REQUIREMENT :: Taking the line with "### **Problem: Bridge connection issues**" as the first and the line with "- Livewire integration" as the last, set down exactly every line in that range from the entries below, and no more.

SOURCE INFORMATION ::

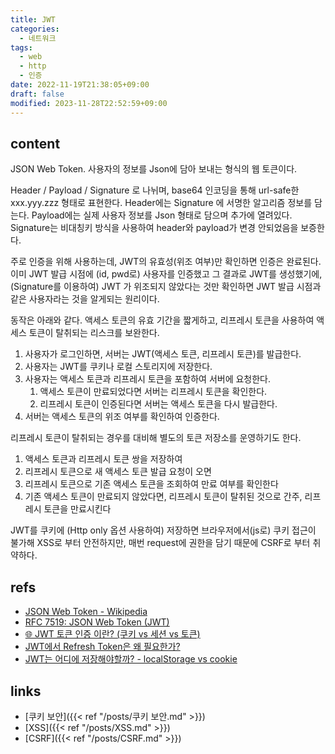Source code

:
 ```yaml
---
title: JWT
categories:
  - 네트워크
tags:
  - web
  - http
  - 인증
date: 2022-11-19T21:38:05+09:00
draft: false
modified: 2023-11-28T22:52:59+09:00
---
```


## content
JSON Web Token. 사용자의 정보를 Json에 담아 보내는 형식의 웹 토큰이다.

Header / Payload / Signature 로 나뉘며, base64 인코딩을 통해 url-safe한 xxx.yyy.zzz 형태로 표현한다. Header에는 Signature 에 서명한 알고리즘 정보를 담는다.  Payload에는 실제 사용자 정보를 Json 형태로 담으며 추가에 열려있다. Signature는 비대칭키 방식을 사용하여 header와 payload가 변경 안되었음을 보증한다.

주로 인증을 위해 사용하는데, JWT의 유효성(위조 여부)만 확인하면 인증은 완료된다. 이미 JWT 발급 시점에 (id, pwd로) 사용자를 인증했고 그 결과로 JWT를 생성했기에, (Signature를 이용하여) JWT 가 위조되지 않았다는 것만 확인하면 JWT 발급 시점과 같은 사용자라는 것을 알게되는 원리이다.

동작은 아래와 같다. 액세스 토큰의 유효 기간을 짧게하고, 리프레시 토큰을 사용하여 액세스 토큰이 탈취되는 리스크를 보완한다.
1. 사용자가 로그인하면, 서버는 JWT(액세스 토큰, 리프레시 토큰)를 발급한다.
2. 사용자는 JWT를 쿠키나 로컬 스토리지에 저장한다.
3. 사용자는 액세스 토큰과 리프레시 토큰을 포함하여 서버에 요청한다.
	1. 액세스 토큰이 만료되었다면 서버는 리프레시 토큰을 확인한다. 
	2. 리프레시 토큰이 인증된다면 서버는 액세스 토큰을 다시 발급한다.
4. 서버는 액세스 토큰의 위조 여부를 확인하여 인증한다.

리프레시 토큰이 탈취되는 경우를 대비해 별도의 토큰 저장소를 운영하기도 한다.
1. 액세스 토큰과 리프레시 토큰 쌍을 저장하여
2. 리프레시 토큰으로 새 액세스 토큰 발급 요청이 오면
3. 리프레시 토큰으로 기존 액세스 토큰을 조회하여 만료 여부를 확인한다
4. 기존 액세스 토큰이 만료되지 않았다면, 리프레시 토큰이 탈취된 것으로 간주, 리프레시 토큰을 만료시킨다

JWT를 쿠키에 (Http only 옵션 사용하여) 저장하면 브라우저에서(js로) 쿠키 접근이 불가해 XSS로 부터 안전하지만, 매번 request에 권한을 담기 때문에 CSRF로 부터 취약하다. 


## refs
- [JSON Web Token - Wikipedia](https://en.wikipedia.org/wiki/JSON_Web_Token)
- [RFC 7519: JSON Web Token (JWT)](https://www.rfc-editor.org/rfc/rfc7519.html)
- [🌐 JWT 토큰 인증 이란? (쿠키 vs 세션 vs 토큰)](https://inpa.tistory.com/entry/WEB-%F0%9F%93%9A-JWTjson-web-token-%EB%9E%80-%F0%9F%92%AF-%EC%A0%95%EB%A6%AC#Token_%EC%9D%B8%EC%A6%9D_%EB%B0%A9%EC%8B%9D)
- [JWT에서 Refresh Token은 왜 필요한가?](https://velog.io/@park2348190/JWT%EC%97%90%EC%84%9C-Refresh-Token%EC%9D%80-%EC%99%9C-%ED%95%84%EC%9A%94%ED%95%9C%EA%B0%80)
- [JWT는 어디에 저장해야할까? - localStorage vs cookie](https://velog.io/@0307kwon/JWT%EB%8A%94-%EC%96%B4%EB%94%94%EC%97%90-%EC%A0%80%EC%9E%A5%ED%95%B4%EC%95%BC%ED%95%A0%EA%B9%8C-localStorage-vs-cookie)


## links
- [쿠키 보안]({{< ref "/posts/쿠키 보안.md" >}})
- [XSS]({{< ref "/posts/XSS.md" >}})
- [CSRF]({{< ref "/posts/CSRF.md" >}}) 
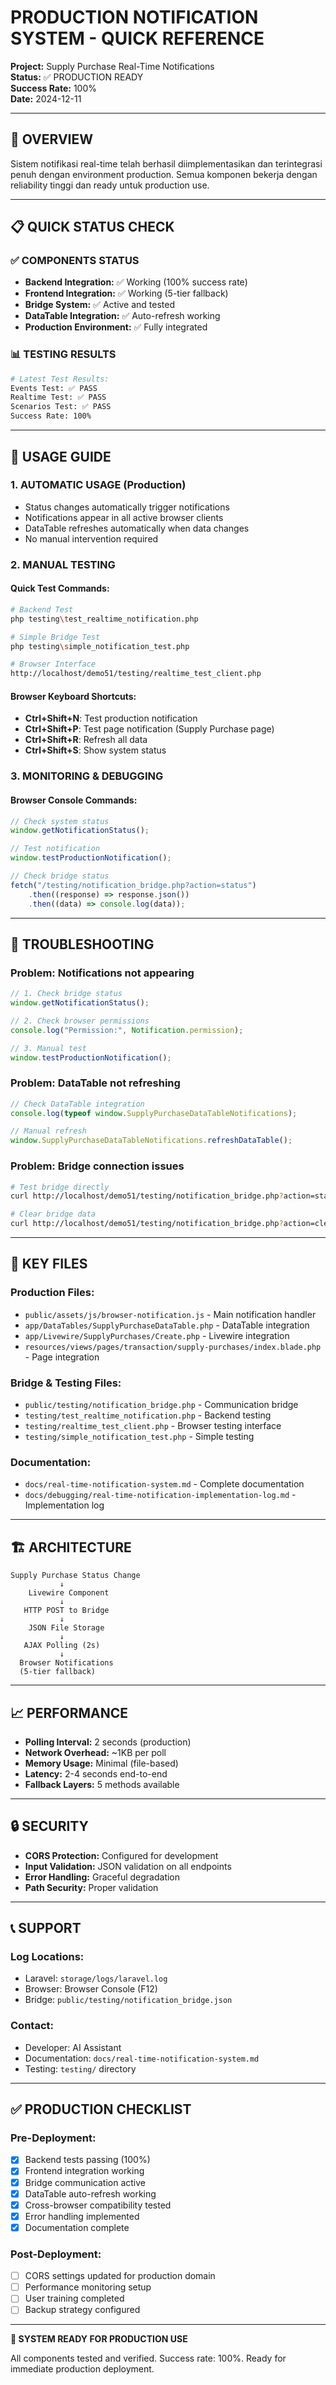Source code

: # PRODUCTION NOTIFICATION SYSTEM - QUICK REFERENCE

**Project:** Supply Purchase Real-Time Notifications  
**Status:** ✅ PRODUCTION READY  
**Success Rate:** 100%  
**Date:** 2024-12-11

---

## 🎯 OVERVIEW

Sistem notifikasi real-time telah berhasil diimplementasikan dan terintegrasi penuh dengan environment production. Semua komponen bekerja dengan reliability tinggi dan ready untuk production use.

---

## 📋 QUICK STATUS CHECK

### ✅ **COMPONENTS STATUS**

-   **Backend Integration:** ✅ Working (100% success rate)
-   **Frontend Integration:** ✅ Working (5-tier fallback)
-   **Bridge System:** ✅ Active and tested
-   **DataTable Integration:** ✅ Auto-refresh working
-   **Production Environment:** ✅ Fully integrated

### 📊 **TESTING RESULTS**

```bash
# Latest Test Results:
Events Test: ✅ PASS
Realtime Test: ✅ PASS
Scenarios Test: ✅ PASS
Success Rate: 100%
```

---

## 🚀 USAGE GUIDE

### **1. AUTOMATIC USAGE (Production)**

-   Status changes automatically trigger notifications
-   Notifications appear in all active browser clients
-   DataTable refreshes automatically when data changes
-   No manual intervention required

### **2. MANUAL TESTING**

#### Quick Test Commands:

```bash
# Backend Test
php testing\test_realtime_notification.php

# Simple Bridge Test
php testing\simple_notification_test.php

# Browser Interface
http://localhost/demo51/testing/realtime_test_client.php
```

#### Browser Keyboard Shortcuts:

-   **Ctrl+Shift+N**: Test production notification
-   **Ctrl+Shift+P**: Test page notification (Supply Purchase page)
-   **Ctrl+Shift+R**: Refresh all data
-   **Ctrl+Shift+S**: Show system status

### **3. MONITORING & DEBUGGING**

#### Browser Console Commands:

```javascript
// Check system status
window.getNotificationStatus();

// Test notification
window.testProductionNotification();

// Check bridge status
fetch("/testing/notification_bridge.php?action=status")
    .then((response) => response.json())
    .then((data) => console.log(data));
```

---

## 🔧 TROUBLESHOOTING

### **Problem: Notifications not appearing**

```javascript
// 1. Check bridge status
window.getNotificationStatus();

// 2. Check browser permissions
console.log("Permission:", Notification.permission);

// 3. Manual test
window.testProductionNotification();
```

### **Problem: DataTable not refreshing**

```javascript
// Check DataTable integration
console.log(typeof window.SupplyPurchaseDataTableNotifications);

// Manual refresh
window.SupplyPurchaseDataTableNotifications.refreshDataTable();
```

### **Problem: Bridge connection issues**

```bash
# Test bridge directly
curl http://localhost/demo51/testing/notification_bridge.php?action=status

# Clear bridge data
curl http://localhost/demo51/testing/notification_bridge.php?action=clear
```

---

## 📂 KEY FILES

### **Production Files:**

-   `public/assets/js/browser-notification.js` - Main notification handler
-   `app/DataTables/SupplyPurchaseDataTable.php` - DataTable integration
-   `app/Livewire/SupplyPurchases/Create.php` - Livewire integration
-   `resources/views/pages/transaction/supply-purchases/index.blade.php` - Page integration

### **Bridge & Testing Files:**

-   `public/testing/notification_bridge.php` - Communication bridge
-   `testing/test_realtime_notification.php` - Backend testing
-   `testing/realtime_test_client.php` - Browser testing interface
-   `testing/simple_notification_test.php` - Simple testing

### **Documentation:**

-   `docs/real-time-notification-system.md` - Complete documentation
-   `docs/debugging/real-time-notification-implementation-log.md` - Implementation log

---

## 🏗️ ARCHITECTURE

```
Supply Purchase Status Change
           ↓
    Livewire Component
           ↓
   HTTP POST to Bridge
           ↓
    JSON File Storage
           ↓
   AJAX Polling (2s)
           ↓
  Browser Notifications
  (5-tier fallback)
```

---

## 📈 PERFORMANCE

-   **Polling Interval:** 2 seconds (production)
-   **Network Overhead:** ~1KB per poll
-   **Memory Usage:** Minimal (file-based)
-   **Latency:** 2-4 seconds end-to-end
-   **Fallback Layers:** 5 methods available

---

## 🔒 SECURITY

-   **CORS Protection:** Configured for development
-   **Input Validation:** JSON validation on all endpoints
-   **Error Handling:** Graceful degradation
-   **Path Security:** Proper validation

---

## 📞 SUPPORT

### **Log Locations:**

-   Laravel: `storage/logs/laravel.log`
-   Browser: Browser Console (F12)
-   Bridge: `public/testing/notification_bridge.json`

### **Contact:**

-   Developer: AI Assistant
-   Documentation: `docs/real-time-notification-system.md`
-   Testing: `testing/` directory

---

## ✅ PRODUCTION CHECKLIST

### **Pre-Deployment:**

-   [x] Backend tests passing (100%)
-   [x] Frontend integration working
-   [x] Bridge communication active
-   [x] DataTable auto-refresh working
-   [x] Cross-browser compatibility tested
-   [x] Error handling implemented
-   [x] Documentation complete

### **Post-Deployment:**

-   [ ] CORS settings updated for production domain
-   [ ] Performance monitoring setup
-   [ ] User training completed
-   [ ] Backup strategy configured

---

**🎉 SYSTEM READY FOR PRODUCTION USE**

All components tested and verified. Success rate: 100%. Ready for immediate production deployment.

...

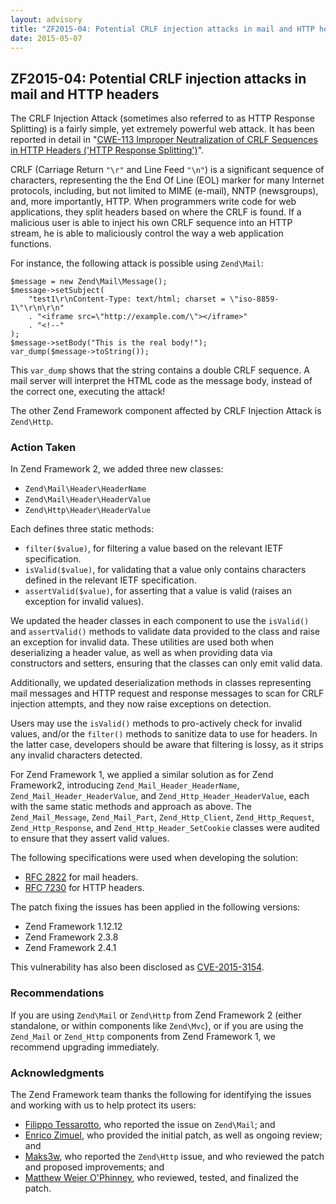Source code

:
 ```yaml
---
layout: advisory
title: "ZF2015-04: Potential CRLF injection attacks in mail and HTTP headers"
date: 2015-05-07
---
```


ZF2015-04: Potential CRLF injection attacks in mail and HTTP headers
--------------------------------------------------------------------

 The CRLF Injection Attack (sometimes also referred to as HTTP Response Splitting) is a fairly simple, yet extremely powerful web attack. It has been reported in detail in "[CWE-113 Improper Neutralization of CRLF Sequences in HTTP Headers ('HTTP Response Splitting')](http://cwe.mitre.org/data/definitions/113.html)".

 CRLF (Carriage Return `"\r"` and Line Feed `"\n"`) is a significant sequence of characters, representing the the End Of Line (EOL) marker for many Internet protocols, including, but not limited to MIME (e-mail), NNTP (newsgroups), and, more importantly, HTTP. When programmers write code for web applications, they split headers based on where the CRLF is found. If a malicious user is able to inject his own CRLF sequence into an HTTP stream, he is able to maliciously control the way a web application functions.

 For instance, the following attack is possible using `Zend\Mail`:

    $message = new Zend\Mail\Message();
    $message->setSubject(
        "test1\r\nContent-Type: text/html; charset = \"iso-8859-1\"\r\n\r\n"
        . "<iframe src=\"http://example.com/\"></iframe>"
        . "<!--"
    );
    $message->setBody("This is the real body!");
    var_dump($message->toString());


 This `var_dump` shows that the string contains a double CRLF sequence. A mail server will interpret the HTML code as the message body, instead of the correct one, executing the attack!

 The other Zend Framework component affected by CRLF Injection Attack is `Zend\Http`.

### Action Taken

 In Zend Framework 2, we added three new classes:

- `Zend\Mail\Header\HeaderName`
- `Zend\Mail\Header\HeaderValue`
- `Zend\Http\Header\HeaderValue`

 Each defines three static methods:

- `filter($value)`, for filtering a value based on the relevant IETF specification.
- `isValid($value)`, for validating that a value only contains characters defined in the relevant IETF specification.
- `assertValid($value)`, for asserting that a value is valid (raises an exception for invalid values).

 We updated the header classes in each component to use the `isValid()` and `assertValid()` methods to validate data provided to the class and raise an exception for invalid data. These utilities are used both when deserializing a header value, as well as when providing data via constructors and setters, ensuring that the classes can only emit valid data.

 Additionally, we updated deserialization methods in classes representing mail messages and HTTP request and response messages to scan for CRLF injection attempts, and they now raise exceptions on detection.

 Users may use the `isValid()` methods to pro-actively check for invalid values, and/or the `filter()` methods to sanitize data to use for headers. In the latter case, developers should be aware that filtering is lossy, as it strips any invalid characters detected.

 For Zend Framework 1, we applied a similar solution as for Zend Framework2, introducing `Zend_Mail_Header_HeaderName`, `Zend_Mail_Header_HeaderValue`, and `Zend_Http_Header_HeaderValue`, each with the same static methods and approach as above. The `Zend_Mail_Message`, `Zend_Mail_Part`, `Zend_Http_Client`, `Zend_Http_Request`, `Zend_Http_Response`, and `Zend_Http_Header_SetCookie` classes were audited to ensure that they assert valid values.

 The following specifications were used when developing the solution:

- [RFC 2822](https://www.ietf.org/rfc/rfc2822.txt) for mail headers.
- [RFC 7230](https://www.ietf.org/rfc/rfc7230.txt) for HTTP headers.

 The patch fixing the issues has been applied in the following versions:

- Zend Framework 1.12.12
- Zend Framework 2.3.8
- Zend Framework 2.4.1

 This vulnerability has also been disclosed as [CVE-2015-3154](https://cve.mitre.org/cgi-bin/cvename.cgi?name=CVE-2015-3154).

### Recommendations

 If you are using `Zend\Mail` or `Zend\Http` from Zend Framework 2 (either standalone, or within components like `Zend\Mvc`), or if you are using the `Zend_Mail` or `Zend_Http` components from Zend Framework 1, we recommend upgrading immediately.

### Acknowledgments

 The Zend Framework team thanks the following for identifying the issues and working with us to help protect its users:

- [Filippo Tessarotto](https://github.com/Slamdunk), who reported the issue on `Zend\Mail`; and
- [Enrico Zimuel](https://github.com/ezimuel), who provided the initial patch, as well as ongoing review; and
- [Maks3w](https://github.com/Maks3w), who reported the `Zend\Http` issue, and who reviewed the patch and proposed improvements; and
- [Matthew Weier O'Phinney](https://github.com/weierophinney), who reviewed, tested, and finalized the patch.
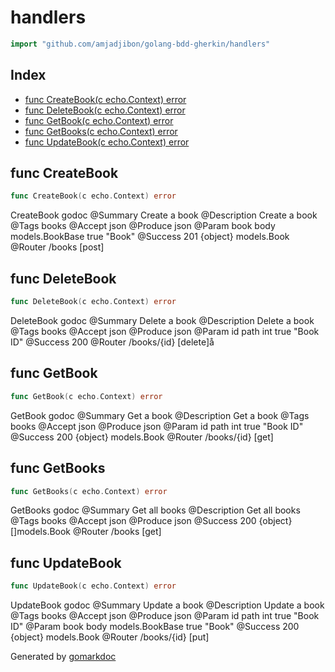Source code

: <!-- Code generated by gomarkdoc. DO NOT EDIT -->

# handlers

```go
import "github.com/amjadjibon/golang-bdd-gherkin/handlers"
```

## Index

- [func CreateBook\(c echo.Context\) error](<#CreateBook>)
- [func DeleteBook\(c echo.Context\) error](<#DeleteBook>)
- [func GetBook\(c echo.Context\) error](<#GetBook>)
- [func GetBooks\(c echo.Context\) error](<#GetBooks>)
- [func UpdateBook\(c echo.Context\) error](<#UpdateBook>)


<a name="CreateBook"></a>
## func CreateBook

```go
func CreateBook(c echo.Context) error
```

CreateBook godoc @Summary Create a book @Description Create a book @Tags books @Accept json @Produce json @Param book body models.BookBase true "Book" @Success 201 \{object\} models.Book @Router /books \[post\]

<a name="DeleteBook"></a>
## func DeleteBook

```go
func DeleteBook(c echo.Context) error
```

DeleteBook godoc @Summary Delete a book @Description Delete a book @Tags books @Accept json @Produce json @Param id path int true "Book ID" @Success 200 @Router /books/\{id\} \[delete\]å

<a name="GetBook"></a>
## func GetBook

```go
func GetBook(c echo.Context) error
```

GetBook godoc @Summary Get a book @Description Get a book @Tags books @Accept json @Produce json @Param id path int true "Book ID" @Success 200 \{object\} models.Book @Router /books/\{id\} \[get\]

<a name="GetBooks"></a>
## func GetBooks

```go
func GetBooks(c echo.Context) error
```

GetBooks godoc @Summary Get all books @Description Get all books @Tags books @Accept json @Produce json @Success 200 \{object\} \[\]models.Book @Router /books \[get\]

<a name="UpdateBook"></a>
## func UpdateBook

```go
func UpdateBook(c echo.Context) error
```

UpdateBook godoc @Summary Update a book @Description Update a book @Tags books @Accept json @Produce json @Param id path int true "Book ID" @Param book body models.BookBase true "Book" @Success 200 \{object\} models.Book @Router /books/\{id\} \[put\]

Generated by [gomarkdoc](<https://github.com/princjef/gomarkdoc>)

REPLY ::
### **Problem: Bridge connection issues**

```bash
# Test bridge directly
curl http://localhost/demo51/testing/notification_bridge.php?action=status

# Clear bridge data
curl http://localhost/demo51/testing/notification_bridge.php?action=clear
```

---

## 📂 KEY FILES

### **Production Files:**

-   `public/assets/js/browser-notification.js` - Main notification handler
-   `app/DataTables/SupplyPurchaseDataTable.php` - DataTable integration
-   `app/Livewire/SupplyPurchases/Create.php` - Livewire integration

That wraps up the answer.